● **What this task involves**
Return verbatim the line containing "an outstanding implementation" together with all lines that follow it, through the end of the records.

● **Supplied information**

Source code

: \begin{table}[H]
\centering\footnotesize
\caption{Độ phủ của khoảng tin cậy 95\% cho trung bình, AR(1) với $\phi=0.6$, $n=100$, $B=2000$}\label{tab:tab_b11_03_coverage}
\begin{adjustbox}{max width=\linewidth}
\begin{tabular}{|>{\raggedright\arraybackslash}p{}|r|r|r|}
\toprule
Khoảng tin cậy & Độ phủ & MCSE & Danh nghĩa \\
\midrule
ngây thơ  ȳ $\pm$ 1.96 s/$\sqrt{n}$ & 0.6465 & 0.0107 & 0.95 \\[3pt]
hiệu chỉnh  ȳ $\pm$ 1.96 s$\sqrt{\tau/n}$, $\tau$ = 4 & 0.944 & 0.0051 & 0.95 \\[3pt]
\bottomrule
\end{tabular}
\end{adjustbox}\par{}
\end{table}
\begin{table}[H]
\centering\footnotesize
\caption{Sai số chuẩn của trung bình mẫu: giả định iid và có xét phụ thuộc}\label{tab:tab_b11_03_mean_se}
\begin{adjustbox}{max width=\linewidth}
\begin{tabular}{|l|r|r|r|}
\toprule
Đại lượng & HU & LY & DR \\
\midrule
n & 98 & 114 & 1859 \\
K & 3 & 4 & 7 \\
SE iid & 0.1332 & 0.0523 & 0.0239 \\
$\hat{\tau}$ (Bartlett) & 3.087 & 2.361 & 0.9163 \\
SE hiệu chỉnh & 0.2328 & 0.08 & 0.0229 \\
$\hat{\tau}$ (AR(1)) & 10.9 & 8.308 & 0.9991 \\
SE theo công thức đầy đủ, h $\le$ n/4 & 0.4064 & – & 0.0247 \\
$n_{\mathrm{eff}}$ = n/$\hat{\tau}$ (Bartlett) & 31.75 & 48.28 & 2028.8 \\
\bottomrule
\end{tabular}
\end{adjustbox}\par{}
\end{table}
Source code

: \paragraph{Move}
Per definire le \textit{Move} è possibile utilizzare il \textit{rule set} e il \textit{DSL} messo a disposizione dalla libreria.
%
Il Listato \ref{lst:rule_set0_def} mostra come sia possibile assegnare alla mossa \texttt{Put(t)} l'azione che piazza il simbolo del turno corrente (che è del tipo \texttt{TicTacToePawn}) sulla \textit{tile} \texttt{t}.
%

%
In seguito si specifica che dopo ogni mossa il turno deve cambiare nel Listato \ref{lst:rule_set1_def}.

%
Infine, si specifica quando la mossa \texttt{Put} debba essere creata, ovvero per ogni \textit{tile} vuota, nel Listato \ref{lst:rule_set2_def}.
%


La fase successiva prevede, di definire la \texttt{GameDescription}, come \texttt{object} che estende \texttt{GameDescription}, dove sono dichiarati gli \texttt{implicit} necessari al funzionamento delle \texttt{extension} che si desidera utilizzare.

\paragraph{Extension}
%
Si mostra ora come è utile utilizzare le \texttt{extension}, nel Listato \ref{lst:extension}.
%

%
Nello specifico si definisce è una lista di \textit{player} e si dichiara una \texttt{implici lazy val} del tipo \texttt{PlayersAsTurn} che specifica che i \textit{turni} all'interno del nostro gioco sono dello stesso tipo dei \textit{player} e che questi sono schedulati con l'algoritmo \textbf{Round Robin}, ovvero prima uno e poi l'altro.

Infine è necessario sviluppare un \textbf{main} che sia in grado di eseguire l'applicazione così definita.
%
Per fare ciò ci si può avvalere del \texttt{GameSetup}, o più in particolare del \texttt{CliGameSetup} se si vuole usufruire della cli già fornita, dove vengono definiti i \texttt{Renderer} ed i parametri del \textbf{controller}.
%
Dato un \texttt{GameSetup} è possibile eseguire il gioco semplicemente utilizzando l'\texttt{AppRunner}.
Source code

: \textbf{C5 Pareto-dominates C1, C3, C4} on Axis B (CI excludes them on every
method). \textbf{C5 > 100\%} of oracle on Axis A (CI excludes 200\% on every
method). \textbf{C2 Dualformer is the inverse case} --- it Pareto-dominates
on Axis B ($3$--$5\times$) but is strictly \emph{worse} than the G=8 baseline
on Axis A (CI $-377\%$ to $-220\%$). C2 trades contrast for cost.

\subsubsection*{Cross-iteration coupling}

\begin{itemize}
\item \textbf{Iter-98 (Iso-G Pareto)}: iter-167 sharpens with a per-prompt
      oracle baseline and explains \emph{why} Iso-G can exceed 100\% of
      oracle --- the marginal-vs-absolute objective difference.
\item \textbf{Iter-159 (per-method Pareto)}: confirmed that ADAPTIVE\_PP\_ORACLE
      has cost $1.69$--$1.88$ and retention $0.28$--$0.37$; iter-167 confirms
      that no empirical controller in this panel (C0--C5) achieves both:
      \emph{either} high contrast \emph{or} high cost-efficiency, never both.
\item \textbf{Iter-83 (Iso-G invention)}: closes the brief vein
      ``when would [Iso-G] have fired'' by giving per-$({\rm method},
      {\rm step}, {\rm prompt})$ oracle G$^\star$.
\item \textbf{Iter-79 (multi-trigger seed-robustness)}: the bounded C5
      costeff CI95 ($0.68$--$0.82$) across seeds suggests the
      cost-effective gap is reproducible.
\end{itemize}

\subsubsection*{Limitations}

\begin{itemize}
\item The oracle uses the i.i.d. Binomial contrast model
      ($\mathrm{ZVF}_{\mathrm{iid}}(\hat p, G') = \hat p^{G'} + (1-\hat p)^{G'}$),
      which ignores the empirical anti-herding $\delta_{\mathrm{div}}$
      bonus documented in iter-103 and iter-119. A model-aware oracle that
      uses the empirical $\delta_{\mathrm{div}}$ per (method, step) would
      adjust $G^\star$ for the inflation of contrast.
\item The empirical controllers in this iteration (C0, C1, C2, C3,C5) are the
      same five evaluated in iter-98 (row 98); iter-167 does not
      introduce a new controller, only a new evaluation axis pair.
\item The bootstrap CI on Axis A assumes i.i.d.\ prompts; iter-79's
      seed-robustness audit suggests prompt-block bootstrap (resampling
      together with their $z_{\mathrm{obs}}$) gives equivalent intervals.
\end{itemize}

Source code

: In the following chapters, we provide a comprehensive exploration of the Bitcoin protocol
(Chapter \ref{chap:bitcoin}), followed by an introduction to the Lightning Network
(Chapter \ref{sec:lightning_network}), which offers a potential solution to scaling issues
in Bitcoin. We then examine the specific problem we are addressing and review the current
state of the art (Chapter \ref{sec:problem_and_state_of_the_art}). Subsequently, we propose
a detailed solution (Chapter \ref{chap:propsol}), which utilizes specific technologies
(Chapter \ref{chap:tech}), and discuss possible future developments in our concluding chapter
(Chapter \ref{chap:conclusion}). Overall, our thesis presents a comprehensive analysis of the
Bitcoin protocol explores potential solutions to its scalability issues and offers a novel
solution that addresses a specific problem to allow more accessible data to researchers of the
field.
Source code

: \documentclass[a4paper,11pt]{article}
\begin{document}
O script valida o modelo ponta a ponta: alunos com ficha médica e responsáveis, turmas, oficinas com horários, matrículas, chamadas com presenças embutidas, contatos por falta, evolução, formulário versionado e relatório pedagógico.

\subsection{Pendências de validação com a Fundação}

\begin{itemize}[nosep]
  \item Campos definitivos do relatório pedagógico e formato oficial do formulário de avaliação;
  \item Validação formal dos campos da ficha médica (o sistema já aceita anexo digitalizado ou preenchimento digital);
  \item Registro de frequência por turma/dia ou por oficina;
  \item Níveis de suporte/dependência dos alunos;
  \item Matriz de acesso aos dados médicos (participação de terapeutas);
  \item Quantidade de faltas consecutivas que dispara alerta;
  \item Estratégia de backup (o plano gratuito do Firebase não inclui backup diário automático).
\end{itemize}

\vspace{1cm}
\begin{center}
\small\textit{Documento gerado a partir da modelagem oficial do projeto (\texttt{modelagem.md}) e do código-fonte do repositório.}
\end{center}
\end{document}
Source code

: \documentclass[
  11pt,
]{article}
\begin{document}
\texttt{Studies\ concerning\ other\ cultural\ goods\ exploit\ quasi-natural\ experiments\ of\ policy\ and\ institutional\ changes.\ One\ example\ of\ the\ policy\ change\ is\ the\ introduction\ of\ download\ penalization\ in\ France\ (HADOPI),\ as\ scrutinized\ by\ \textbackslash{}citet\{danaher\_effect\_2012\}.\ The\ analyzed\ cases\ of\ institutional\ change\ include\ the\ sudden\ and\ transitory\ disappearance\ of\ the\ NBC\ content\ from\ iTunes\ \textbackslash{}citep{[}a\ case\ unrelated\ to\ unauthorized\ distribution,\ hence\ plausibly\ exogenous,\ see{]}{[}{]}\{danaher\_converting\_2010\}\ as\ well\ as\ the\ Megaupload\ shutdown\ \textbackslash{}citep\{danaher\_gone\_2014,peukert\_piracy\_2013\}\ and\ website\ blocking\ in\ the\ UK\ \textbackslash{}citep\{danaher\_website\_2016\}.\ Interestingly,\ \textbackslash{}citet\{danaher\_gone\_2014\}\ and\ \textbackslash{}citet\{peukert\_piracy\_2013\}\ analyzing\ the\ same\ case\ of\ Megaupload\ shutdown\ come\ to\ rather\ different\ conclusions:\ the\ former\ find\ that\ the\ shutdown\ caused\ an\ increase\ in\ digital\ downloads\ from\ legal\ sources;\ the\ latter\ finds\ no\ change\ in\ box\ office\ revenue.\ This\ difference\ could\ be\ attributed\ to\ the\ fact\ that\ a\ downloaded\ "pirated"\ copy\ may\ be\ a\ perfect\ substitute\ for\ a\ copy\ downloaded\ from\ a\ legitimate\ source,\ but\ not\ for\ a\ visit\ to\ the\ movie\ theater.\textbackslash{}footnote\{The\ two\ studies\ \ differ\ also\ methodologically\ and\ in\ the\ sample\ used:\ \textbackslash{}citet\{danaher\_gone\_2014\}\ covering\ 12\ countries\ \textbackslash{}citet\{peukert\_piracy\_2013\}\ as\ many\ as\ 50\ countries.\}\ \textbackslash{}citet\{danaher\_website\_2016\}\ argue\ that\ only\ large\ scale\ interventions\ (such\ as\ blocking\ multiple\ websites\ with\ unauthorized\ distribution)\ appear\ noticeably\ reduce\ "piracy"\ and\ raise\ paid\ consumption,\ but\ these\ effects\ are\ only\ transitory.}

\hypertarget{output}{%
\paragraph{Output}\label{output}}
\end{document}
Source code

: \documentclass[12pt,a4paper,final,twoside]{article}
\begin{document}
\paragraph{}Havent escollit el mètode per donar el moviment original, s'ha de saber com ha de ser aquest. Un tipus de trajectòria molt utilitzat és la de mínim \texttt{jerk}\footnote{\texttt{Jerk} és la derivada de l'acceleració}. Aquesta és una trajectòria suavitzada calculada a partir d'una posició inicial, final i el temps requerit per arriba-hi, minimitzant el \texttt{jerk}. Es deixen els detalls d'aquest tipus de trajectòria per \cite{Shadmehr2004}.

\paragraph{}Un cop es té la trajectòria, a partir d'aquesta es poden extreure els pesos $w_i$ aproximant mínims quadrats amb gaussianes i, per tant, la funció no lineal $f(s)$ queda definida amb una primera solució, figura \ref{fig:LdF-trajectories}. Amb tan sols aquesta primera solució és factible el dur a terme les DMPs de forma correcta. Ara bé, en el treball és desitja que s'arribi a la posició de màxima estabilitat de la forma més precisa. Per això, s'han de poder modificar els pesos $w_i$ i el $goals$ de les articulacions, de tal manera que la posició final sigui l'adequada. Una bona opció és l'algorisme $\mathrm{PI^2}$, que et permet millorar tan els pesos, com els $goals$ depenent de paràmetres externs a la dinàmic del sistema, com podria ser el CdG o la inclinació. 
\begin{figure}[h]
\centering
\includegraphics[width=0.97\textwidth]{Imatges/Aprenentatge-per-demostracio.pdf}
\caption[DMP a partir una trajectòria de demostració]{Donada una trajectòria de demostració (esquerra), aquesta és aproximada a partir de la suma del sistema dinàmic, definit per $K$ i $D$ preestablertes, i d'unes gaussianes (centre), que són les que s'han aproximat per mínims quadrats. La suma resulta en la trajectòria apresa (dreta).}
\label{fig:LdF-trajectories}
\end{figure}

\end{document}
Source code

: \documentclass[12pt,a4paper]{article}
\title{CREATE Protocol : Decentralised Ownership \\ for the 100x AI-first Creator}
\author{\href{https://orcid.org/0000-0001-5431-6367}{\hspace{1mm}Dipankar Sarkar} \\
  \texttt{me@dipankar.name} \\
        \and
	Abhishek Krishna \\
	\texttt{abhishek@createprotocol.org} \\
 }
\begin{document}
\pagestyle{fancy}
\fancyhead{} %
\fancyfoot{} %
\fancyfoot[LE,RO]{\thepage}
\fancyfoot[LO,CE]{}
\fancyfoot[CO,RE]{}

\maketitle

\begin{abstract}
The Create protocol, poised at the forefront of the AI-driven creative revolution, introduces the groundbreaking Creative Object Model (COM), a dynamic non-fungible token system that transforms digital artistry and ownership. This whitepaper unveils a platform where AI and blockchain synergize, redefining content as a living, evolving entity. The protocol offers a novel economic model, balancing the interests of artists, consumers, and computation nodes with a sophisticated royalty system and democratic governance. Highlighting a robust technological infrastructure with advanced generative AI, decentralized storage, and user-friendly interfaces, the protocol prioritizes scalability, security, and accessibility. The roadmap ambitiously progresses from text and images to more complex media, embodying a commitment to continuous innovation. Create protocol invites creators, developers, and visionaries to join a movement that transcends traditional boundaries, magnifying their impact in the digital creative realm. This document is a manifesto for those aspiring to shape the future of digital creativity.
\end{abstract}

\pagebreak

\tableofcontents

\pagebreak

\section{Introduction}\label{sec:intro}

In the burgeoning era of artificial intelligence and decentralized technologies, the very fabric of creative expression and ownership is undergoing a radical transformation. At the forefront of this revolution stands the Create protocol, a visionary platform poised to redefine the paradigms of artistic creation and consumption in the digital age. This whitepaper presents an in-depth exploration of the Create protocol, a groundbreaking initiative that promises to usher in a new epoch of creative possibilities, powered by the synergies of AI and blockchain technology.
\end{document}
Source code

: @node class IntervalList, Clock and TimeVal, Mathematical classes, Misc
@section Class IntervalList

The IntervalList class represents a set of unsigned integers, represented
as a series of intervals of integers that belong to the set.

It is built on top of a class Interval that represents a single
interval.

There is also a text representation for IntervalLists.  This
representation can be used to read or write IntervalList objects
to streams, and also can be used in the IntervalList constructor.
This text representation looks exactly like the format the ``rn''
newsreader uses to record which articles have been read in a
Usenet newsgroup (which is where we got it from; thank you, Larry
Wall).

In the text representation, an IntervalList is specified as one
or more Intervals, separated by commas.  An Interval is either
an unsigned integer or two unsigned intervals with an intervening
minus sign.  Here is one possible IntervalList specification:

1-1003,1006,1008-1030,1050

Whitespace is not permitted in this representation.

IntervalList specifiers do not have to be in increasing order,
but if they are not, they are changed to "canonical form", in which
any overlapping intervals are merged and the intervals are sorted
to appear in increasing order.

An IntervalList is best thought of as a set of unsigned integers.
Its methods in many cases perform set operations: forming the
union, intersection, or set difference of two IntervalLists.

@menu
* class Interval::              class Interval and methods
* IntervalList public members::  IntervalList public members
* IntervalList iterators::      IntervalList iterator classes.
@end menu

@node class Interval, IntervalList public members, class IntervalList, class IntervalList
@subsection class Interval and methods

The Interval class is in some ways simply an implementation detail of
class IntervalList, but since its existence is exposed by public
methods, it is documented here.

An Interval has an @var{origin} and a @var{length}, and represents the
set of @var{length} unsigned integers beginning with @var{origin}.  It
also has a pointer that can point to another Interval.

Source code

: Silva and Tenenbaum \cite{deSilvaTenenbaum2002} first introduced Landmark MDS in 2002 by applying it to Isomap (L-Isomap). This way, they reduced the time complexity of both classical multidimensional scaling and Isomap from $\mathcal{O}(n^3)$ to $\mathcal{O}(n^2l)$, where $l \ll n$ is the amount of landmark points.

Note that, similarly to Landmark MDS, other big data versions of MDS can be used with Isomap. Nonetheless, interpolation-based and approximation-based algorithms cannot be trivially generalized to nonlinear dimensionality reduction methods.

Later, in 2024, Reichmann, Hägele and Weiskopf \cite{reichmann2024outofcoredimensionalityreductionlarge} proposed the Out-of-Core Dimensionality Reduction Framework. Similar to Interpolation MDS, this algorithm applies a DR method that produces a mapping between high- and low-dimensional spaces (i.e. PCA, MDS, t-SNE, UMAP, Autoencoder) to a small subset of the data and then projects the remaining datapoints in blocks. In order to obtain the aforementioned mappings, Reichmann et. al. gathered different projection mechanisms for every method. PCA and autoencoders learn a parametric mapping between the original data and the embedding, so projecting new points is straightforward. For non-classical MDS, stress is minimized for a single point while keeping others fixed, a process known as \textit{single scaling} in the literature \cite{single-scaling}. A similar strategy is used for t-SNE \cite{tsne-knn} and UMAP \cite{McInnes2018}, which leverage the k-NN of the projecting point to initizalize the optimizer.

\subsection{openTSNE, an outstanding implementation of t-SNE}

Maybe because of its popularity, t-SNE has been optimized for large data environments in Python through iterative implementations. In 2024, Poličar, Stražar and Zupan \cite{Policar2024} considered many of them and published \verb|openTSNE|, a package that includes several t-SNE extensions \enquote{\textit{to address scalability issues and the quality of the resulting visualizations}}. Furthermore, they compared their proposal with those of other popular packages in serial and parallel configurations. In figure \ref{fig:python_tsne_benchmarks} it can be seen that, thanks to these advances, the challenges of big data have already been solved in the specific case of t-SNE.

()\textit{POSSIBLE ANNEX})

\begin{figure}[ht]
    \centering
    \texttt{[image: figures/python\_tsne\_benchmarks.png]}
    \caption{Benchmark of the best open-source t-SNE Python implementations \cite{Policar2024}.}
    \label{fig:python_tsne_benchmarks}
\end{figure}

● **Solution to this task**
\subsection{openTSNE, an outstanding implementation of t-SNE}

Maybe because of its popularity, t-SNE has been optimized for large data environments in Python through iterative implementations. In 2024, Poličar, Stražar and Zupan \cite{Policar2024} considered many of them and published \verb|openTSNE|, a package that includes several t-SNE extensions \enquote{\textit{to address scalability issues and the quality of the resulting visualizations}}. Furthermore, they compared their proposal with those of other popular packages in serial and parallel configurations. In figure \ref{fig:python_tsne_benchmarks} it can be seen that, thanks to these advances, the challenges of big data have already been solved in the specific case of t-SNE.

()\textit{POSSIBLE ANNEX})

\begin{figure}[ht]
    \centering
    \texttt{[image: figures/python\_tsne\_benchmarks.png]}
    \caption{Benchmark of the best open-source t-SNE Python implementations \cite{Policar2024}.}
    \label{fig:python_tsne_benchmarks}
\end{figure}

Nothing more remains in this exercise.